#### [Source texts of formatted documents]
····················
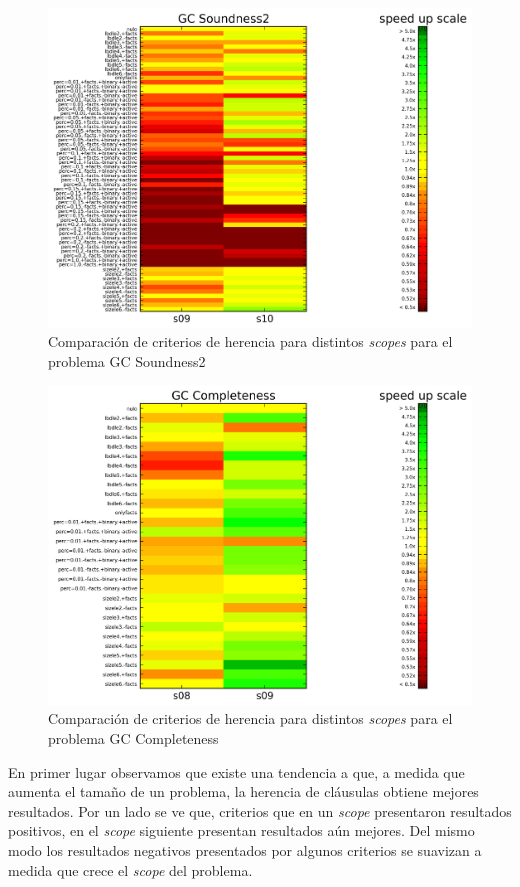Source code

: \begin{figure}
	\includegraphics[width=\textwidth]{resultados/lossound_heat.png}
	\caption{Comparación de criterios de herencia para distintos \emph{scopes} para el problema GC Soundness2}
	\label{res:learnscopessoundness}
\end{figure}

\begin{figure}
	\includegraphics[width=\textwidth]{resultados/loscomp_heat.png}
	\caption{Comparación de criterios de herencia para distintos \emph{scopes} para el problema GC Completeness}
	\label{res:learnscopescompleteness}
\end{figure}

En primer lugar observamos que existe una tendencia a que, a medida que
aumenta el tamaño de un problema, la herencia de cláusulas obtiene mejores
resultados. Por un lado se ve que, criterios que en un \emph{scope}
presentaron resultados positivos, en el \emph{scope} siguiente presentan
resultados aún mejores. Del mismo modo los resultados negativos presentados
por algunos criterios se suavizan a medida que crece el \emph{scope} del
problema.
····················
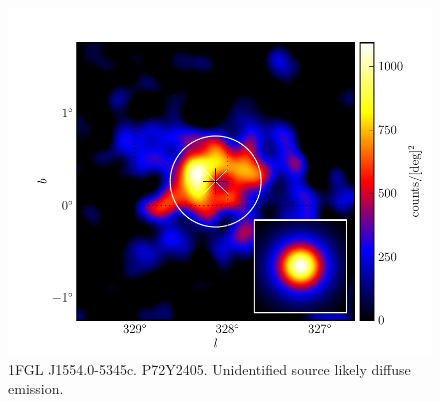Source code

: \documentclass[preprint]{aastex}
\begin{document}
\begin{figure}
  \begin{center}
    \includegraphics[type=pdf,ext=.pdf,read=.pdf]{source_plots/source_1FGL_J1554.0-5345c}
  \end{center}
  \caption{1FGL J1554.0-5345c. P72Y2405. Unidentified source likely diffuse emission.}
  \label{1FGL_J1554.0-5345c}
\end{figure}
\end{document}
····················
#### [THE PROBLEM]
Please copy every line from the entries that includes the word "caption".

#### [TASK ANSWER]
	\caption{Comparación de criterios de herencia para distintos \emph{scopes} para el problema GC Soundness2}
	\caption{Comparación de criterios de herencia para distintos \emph{scopes} para el problema GC Completeness}
  \caption{1FGL J1554.0-5345c. P72Y2405. Unidentified source likely diffuse emission.}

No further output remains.